SplatFields: Neural Gaussian Splats for Sparse 3D and 4D Reconstruction
Marko Mihajlovic, Sergey Prokudin, Siyu Tang, Robert Maier, Federica Bogo, Tony Tung, Edmond Boyer
TL;DR
The paper tackles sparse-view 3D and 4D reconstruction with 3D Gaussian Splatting by introducing SplatFields, a neural framework that imposes spatial autocorrelation on splat features via a tri-plane CNN generator and neural fields. Moran's $I$ is used to quantify the locality of splat attributes, with higher values correlating to better generalization. The method extends to 4D through time conditioning and a forward-flow field implemented with ResFields, achieving state-of-the-art performance among splatting-based methods in sparse-view dynamic scenes.
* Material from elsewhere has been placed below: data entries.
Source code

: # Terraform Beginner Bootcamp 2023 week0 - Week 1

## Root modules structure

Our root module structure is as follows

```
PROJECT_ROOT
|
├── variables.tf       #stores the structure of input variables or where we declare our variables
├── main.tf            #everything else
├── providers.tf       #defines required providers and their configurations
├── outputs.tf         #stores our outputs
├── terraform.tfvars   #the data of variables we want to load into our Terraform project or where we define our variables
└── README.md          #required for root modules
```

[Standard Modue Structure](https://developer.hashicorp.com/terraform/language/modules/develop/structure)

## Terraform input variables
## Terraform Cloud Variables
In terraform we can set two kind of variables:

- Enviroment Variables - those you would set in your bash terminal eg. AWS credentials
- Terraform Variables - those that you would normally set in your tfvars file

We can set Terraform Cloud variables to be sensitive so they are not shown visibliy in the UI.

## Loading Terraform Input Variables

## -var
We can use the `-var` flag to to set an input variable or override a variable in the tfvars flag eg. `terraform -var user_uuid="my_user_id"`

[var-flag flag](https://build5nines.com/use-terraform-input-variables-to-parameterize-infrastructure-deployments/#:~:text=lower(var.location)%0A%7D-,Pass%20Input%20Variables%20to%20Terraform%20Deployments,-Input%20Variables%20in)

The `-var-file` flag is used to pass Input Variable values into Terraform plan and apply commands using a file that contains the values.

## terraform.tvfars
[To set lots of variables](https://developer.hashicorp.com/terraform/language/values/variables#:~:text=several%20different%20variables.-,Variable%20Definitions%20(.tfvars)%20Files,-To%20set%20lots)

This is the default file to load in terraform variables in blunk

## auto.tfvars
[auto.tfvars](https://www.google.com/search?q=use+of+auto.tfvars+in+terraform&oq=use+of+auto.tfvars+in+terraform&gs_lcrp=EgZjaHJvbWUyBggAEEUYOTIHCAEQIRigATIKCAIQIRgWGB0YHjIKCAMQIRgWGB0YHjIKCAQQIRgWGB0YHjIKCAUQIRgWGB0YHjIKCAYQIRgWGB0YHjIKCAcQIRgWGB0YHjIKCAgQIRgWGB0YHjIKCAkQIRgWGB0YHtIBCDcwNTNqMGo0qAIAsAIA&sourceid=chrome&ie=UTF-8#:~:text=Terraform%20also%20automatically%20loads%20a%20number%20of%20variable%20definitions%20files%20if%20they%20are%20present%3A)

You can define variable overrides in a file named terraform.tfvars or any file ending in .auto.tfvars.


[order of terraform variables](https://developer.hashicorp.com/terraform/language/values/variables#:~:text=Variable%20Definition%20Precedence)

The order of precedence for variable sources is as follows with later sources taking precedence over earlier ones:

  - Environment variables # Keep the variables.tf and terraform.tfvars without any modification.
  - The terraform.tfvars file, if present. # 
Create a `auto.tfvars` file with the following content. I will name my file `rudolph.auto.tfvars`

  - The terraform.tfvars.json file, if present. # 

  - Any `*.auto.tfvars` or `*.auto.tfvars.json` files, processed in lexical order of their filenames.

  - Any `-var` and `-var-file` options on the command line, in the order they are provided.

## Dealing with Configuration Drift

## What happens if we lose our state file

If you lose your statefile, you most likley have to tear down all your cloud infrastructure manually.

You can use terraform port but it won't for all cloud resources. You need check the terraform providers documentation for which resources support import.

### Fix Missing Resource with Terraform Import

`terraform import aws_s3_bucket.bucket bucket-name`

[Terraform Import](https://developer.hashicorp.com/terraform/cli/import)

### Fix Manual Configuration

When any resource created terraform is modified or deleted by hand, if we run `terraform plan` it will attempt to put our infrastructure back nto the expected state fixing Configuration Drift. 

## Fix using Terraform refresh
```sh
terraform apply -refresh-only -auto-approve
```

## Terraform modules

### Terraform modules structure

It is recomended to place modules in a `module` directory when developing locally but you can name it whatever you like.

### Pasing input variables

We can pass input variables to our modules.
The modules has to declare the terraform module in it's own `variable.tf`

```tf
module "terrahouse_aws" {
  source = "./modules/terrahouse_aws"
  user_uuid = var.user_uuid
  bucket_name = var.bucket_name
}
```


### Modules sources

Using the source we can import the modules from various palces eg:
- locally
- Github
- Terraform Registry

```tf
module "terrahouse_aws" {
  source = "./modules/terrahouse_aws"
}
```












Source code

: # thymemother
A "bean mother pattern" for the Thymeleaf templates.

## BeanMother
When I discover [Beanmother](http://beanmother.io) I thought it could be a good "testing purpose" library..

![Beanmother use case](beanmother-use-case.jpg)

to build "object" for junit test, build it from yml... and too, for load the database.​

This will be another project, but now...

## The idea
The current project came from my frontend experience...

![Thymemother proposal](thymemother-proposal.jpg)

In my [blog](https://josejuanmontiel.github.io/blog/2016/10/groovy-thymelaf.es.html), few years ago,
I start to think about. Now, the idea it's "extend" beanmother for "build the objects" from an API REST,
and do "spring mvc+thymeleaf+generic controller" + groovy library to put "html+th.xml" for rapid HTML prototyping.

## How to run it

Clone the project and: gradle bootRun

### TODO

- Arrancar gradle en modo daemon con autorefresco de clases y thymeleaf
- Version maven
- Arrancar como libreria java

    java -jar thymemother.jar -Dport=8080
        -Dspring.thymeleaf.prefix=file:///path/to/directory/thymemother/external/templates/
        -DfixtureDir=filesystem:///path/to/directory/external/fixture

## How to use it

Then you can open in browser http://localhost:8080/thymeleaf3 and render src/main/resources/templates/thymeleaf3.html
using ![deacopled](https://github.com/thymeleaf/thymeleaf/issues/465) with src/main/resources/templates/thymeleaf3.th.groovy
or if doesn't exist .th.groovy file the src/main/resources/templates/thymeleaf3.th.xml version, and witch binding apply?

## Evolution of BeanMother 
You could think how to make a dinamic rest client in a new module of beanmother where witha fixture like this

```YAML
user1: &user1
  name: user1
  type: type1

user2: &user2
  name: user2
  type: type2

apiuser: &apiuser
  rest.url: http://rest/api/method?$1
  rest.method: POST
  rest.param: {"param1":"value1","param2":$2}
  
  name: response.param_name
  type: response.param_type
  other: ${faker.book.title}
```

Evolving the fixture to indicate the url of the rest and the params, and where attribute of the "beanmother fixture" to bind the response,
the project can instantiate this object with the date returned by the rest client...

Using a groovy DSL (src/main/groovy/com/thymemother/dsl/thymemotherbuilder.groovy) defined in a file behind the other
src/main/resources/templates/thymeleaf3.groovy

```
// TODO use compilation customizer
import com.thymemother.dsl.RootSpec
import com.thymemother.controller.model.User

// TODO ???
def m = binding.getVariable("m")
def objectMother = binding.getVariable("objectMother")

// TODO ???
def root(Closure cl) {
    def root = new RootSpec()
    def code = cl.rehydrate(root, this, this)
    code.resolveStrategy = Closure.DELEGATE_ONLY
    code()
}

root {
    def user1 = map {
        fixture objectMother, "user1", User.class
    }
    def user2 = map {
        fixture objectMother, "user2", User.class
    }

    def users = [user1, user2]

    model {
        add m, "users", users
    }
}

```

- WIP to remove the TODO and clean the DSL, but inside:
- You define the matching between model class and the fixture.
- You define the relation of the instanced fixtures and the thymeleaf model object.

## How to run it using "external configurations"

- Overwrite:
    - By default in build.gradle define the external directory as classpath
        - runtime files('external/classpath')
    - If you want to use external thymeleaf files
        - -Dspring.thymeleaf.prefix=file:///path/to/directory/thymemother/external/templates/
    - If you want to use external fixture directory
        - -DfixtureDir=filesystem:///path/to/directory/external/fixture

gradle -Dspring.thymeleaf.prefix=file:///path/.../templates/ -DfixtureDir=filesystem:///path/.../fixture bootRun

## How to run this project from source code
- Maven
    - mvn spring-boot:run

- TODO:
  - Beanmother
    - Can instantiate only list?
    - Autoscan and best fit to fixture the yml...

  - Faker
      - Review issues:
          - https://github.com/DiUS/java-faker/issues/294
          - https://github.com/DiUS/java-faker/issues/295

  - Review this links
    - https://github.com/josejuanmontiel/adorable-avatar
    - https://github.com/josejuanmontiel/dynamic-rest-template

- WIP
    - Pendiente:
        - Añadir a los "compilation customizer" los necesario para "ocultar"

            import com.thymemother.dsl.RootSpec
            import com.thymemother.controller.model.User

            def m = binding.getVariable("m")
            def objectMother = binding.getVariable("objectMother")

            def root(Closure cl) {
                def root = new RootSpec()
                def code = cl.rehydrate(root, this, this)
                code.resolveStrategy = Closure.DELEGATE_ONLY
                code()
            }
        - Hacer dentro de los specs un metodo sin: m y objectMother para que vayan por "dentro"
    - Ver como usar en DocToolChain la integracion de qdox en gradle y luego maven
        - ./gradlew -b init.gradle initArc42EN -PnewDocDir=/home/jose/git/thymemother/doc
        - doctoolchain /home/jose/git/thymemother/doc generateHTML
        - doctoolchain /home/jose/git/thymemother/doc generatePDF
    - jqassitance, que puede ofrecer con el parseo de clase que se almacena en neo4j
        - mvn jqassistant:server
Experiments on Blender, DTU, and Owlii demonstrate significant quality gains and real-time rendering after training, and code is released publicly. Limitations arise in extremely sparse and rapidly moving scenes, suggesting future work on incorporating learned priors to narrow gaps with NeRF-based methods.
Abstract
Digitizing 3D static scenes and 4D dynamic events from multi-view images has long been a challenge in computer vision and graphics. Recently, 3D Gaussian Splatting (3DGS) has emerged as a practical and scalable reconstruction method, gaining popularity due to its impressive reconstruction quality, real-time rendering capabilities, and compatibility with widely used visualization tools. However, the method requires a substantial number of input views to achieve high-quality scene reconstruction, introducing a significant practical bottleneck. This challenge is especially severe in capturing dynamic scenes, where deploying an extensive camera array can be prohibitively costly. In this work, we identify the lack of spatial autocorrelation of splat features as one of the factors contributing to the suboptimal performance of the 3DGS technique in sparse reconstruction settings. To address the issue, we propose an optimization strategy that effectively regularizes splat features by modeling them as the outputs of a corresponding implicit neural field. This results in a consistent enhancement of reconstruction quality across various scenarios. Our approach effectively handles static and dynamic cases, as demonstrated by extensive testing across different setups and scene complexities.